■ **ABOUT THIS EXERCISE**
One exact copy of the listing, minus the images, is the required answer.

■ **DATA IN THIS EXERCISE**
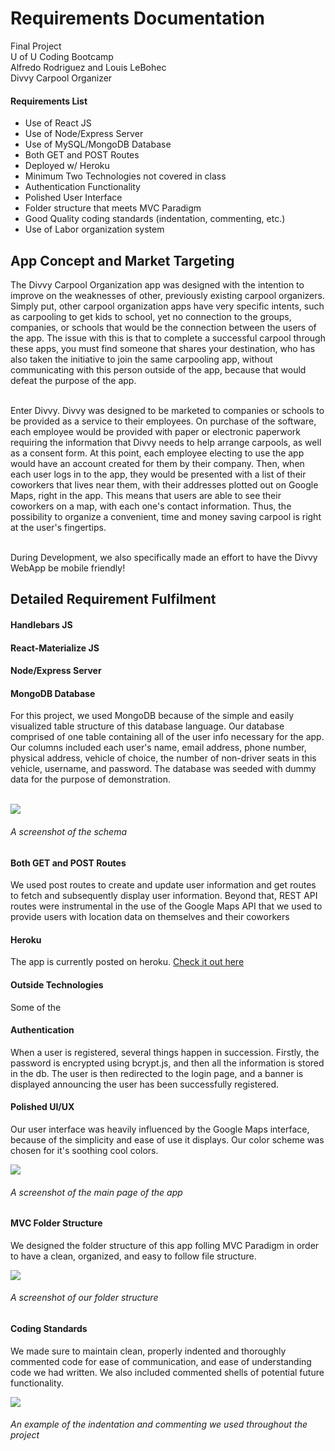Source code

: <h1>Requirements Documentation</h1>


<p>Final Project </br>
	U of U Coding Bootcamp </br>
	Alfredo Rodriguez and Louis LeBohec <br/>
	Divvy Carpool Organizer
</p>

<h4>Requirements List</h4>
<ul>
	<li>Use of React JS</li>
	<li>Use of Node/Express Server</li>
	<li>Use of MySQL/MongoDB Database</li>
	<li>Both GET and POST Routes</li>
	<li>Deployed w/ Heroku</li>
	<li>Minimum Two Technologies not covered in class</li>
	<li>Authentication Functionality</li>
	<li>Polished User Interface</li>
	<li>Folder structure that meets MVC Paradigm</li>
	<li>Good Quality coding standards (indentation, commenting, etc.)</li>
	<li>Use of Labor organization system</li>
</ul>

<h2>App Concept and Market Targeting</h2>
<p>
The Divvy Carpool Organization app was designed with the intention to improve on the weaknesses of other, previously existing carpool organizers. Simply put, other carpool organization apps have very specific intents, such as carpooling to get kids to school, yet no connection to the groups, companies, or schools that would be the connection between the users of the app. The issue with this is that to complete a successful carpool through these apps, you must find someone that shares your destination, who has also taken the initiative to join the same carpooling app, without communicating with this person outside of the app, because that would defeat the purpose of the app. </br></br>

Enter Divvy. Divvy was designed to be marketed to companies or schools to be provided as a service to their employees. On purchase of the software, each employee would be provided with paper or electronic paperwork requiring the information that Divvy needs to help arrange carpools, as well as a consent form. At this point, each employee electing to use the app would have an account created for them by their company. Then, when each user logs in to the app, they would be presented with a list of their coworkers that lives near them, with their addresses plotted out on Google Maps, right in the app. This means that users are able to see their coworkers on a map, with each one's contact information. Thus, the possibility to organize a convenient, time and money saving carpool is right at the user's fingertips.</br></br>

During Development, we also specifically made an effort to have the Divvy WebApp be mobile friendly!
</p>

<h2>Detailed Requirement Fulfilment</h2>
<h4>Handlebars JS</h4>
<h4>React-Materialize JS</h4>
<h4>Node/Express Server</h4>
<h4>MongoDB Database</h4>
<p>For this project, we used MongoDB because of the simple and easily visualized table structure of this database language. Our database comprised of one table containing all of the user info necessary for the app. Our columns included each user's name, email address, phone number, physical address, vehicle of choice, the number of non-driver seats in this vehicle, username, and password. The database was seeded with dummy data for the purpose of demonstration.</p>
</br>

<img src="http://res.cloudinary.com/dguip1wni/image/upload/v1511833712/SQLdb_ygf7r9.png">
<h6>A screenshot of the schema</h6>

<h4>Both GET and POST Routes</h4>

<p>We used post routes to create and update user information and get routes to fetch and subsequently display user information. Beyond that, REST API routes were instrumental in the use of the Google Maps API that we used to provide users with location data on themselves and their coworkers</p>

<h4>Heroku</h4>

<p>The app is currently posted on heroku. <a href="https://divvy-car-app.herokuapp.com/">Check it out here</a></p>

<h4>Outside Technologies</h4>

<p>Some of the </p>

<h4>Authentication</h4>

<p>
When a user is registered, several things happen in succession. Firstly, the password is encrypted using bcrypt.js, and then all the information is stored in the db. The user is then redirected to the login page, and a banner is displayed announcing the user has been successfully registered. </br.


</p>
<h4>Polished UI/UX</h4>

<p>
Our user interface was heavily influenced by the Google Maps interface, because of the simplicity and ease of use it displays. Our color scheme was chosen for it's soothing cool colors.
</p>

<img src="http://res.cloudinary.com/dguip1wni/image/upload/v1512010692/Screen_Shot_2017-11-29_at_19.57.42_psw3ce.png">
<h6>A screenshot of the main page of the app</h6>

<h4>MVC Folder Structure</h4>
<p>
We designed the folder structure of this app folling MVC Paradigm in order to have a clean, organized, and easy to follow file structure. 
</p>

<img src="http://res.cloudinary.com/dguip1wni/image/upload/v1511833711/MVCfolders_yeqoku.png">
<h6>A screenshot of our folder structure</h6>

<h4>Coding Standards</h4>
<p>
We made sure to maintain clean, properly indented and thoroughly commented code for ease of communication, and ease of understanding code we had written. We also included commented shells of potential future functionality.
</p>
<img src="http://res.cloudinary.com/dguip1wni/image/upload/v1511833715/Codingstandards_wkz19k.png">
<h6>An example of the indentation and commenting we used throughout the project</h6>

■ **WRITTEN SOLUTION**
Source code

: <h1>Requirements Documentation</h1>


<p>Final Project </br>
	U of U Coding Bootcamp </br>
	Alfredo Rodriguez and Louis LeBohec <br/>
	Divvy Carpool Organizer
</p>

<h4>Requirements List</h4>
<ul>
	<li>Use of React JS</li>
	<li>Use of Node/Express Server</li>
	<li>Use of MySQL/MongoDB Database</li>
	<li>Both GET and POST Routes</li>
	<li>Deployed w/ Heroku</li>
	<li>Minimum Two Technologies not covered in class</li>
	<li>Authentication Functionality</li>
	<li>Polished User Interface</li>
	<li>Folder structure that meets MVC Paradigm</li>
	<li>Good Quality coding standards (indentation, commenting, etc.)</li>
	<li>Use of Labor organization system</li>
</ul>

<h2>App Concept and Market Targeting</h2>
<p>
The Divvy Carpool Organization app was designed with the intention to improve on the weaknesses of other, previously existing carpool organizers. Simply put, other carpool organization apps have very specific intents, such as carpooling to get kids to school, yet no connection to the groups, companies, or schools that would be the connection between the users of the app. The issue with this is that to complete a successful carpool through these apps, you must find someone that shares your destination, who has also taken the initiative to join the same carpooling app, without communicating with this person outside of the app, because that would defeat the purpose of the app. </br></br>

Enter Divvy. Divvy was designed to be marketed to companies or schools to be provided as a service to their employees. On purchase of the software, each employee would be provided with paper or electronic paperwork requiring the information that Divvy needs to help arrange carpools, as well as a consent form. At this point, each employee electing to use the app would have an account created for them by their company. Then, when each user logs in to the app, they would be presented with a list of their coworkers that lives near them, with their addresses plotted out on Google Maps, right in the app. This means that users are able to see their coworkers on a map, with each one's contact information. Thus, the possibility to organize a convenient, time and money saving carpool is right at the user's fingertips.</br></br>

During Development, we also specifically made an effort to have the Divvy WebApp be mobile friendly!
</p>

<h2>Detailed Requirement Fulfilment</h2>
<h4>Handlebars JS</h4>
<h4>React-Materialize JS</h4>
<h4>Node/Express Server</h4>
<h4>MongoDB Database</h4>
<p>For this project, we used MongoDB because of the simple and easily visualized table structure of this database language. Our database comprised of one table containing all of the user info necessary for the app. Our columns included each user's name, email address, phone number, physical address, vehicle of choice, the number of non-driver seats in this vehicle, username, and password. The database was seeded with dummy data for the purpose of demonstration.</p>
</br>

<img src="http://res.cloudinary.com/dguip1wni/image/upload/v1511833712/SQLdb_ygf7r9.png">
<h6>A screenshot of the schema</h6>

<h4>Both GET and POST Routes</h4>

<p>We used post routes to create and update user information and get routes to fetch and subsequently display user information. Beyond that, REST API routes were instrumental in the use of the Google Maps API that we used to provide users with location data on themselves and their coworkers</p>

<h4>Heroku</h4>

<p>The app is currently posted on heroku. <a href="https://divvy-car-app.herokuapp.com/">Check it out here</a></p>

<h4>Outside Technologies</h4>

<p>Some of the </p>

<h4>Authentication</h4>

<p>
When a user is registered, several things happen in succession. Firstly, the password is encrypted using bcrypt.js, and then all the information is stored in the db. The user is then redirected to the login page, and a banner is displayed announcing the user has been successfully registered. </br.


</p>
<h4>Polished UI/UX</h4>

<p>
Our user interface was heavily influenced by the Google Maps interface, because of the simplicity and ease of use it displays. Our color scheme was chosen for it's soothing cool colors.
</p>

<img src="http://res.cloudinary.com/dguip1wni/image/upload/v1512010692/Screen_Shot_2017-11-29_at_19.57.42_psw3ce.png">
<h6>A screenshot of the main page of the app</h6>

<h4>MVC Folder Structure</h4>
<p>
We designed the folder structure of this app folling MVC Paradigm in order to have a clean, organized, and easy to follow file structure. 
</p>

<img src="http://res.cloudinary.com/dguip1wni/image/upload/v1511833711/MVCfolders_yeqoku.png">
<h6>A screenshot of our folder structure</h6>

<h4>Coding Standards</h4>
<p>
We made sure to maintain clean, properly indented and thoroughly commented code for ease of communication, and ease of understanding code we had written. We also included commented shells of potential future functionality.
</p>
<img src="http://res.cloudinary.com/dguip1wni/image/upload/v1511833715/Codingstandards_wkz19k.png">
<h6>An example of the indentation and commenting we used throughout the project</h6>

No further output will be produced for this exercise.